Marie-Josée Vidal, Premier Conseiller de Gouvernement et présidente d’AGORA
Mieux encore, les partenariats public-privé s’alignent naturellement sur les objectifs de nombreux programmes gouvernementaux. À titre d’exemple, Marie-Josée Vidal, document officiel en main, met en lumière la parfaite résonance entre les valeurs d’AGORA et d’ArcelorMittal et les ambitions du Pacte Logement 2.0. Ce dernier, pierre angulaire des politiques de logement au Luxembourg, promeut une collaboration renforcée entre acteurs publics et privés pour accélérer la production de logements accessibles et durables.
Sans oublier un avantage indéniable des PPP que relève Simone Asselborn-Bintz, bourgmestre de Sanem : « Ils permettent de mobiliser des financements privés, ce qui peut soulager les ressources publiques et, à nouveau, accélérer la réalisation de projets complexes. »
Une toile d’intérêts communs
Les missions respectives de l’État et du monde entrepreneurial sont-elles vraiment si peu compatibles ? En se fiant à l’expérience luxembourgeoise, la réponse est non ! La conversation public-privé est féconde lorsqu’elle s’appuie sur de bonnes bases communes.
Simone Asselborn-Bintz en identifie deux. « La sélection minutieuse des partenaires et l’établissement d’une relation de confiance durable autour d’objectifs communs sont des piliers essentiels ». Il ne s’agit pas seulement de collaborer, mais de construire une synergie où convergent les objectifs économiques des acteurs privés et les intérêts publics, « comme la durabilité et l’inclusion sociale ».
« Cela nécessite une transparence totale et une communication continue pour garantir que chaque décision prise respecte les besoins de la communauté et les valeurs fondamentales du projet. »
Simone Asselborn-Bintz, bourgmestre de Sanem
L’expérience de nos trois experts débouche sur une même conclusion : en adoptant ce code de conduite, on réalise vite que les intérêts du public et du privé n’ont rien de divergent !
« Il faut se méfier d’une vision réductrice et strictement mercantile du secteur privé, laquelle est tout à fait fausse, analyse Marie-Josée Vidal.
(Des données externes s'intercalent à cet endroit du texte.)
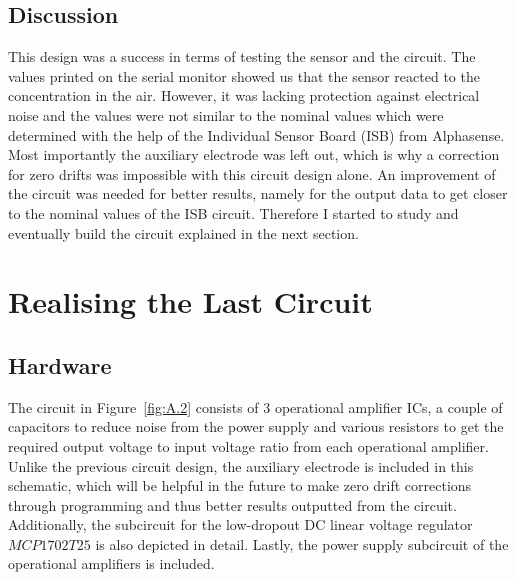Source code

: \subsection{Discussion}
This design was a success in terms of testing the sensor and the circuit. The values printed on the serial monitor showed us that the sensor reacted to the  concentration in the air. However, it was lacking protection against electrical noise and the values were not similar to the nominal values which were determined with the help of the Individual Sensor Board (ISB) from Alphasense. Most importantly the auxiliary electrode was left out, which is why a correction for zero drifts was impossible with this circuit design alone. An improvement of the circuit was needed for better results, namely for the output data to get closer to the nominal values of the ISB circuit. Therefore I started to study and eventually build the circuit explained in the next section.  


\section{Realising the Last Circuit}
\subsection{Hardware}
The circuit in Figure~\ref{fig:A.2} consists of 3 operational amplifier ICs, a couple of capacitors to reduce noise from the power supply and various resistors to get the required output voltage to input voltage ratio from each operational amplifier. Unlike the previous circuit design, the auxiliary electrode is included in this schematic, which will be helpful in the future to make zero drift corrections through programming and thus better results outputted from the circuit. Additionally, the subcircuit for the low-dropout DC linear voltage regulator $MCP1702T25$ is also depicted in detail. Lastly, the power supply subcircuit of the operational amplifiers is included.

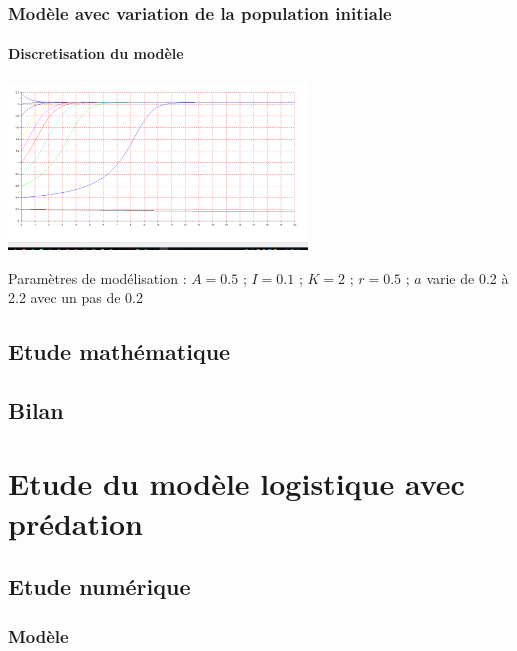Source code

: \documentclass{article}
\begin{document}
\subsubsection{Modèle avec variation de la population initiale}

\paragraph{Discretisation du modèle}
\begin{center}
\includegraphics[width=300px]{img/part1/TrajPop.png}
\end{center}
Paramètres de modélisation : $A=0.5$ ; $I=0.1$ ; $K=2$ ; $r=0.5$  ; $a$ varie de 0.2 à 2.2 avec un pas de 0.2
\paragraph{}

\newpage

\subsection{Etude mathématique}


\subsection{Bilan}
\paragraph{}

\newpage
\section{Etude du modèle logistique avec prédation}

\subsection{Etude numérique}

\subsubsection{Modèle}
\end{document}
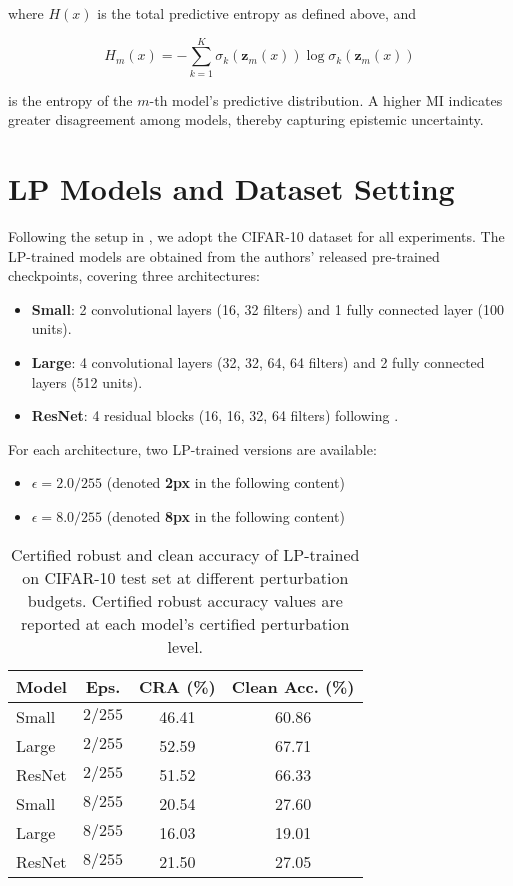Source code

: where $H(x)$ is the total predictive entropy as defined above, and

\begin{equation}
H_m(x) = - \sum_{k=1}^K \sigma_k(\mathbf{z}_m(x)) \log \sigma_k(\mathbf{z}_m(x))
\end{equation}

is the entropy of the $m$-th model’s predictive distribution.
A higher MI indicates greater disagreement among models, thereby capturing epistemic uncertainty.




\section{LP Models and Dataset Setting}
\label{sec:methodology-models}
\indent

Following the setup in \cite{wong2018scaling}, we adopt the CIFAR-10 dataset for all experiments. 
The LP-trained models are obtained from the authors’ released pre-trained checkpoints, covering three architectures:
\begin{itemize}
    \item \textbf{Small}: 2 convolutional layers (16, 32 filters) and 1 fully connected layer (100 units).
    \item \textbf{Large}: 4 convolutional layers (32, 32, 64, 64 filters) and 2 fully connected layers (512 units).
    \item \textbf{ResNet}: 4 residual blocks (16, 16, 32, 64 filters) following \cite{zagoruyko2016wide}.
\end{itemize}
For each architecture, two LP-trained versions are available:
\begin{itemize}
    \item $\epsilon=2.0/255$ (denoted \textbf{2px} in the following content)
    \item $\epsilon=8.0/255$ (denoted \textbf{8px} in the following content)
\end{itemize}

\begin{table}[h]
\centering
\caption{Certified robust and clean accuracy of LP-trained on CIFAR-10 test set at different perturbation budgets.  
Certified robust accuracy values are reported at each model’s certified perturbation level.}
\label{tab:lp_cert_acc_detailed}
\begin{tabular}{lccc}
\toprule
\textbf{Model} & \textbf{Eps.} & \textbf{CRA (\%)} & \textbf{Clean Acc. (\%)} \\
\midrule
Small   & $2/255$ & 46.41 & 60.86 \\
Large   & $2/255$ & 52.59 & 67.71 \\
ResNet  & $2/255$ & 51.52 & 66.33 \\
Small   & $8/255$ & 20.54 & 27.60 \\
Large   & $8/255$ & 16.03 & 19.01 \\
ResNet  & $8/255$ & 21.50 & 27.05 \\
\bottomrule
\end{tabular}
\end{table}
Les entreprises luxembourgeoises souhaitent la rentabilité, mais elles sont aussi des acteurs du vivre-ensemble, qui chérissent le bien commun. En écho, l’État souhaite encourager le développement économique et financier tout autant qu’il vise l’intérêt général. Toutes les conditions sont donc réunies pour qu’en dialoguant et en échangeant, on développe des solutions qui concilient tous les impératifs ! »
De grands défis
Mais le PPP ne va pas sans quelques obstacles. La bureaucratie, de même que les différences culturelles et organisationnelles entre public et privé, exigent une collaboration étroite et continue. Christian Weis, bourgmestre d’Esch-sur-Alzette, n’y voit toutefois pas un frein, plutôt une remarquable occasion de faire preuve de la plus grande rigueur.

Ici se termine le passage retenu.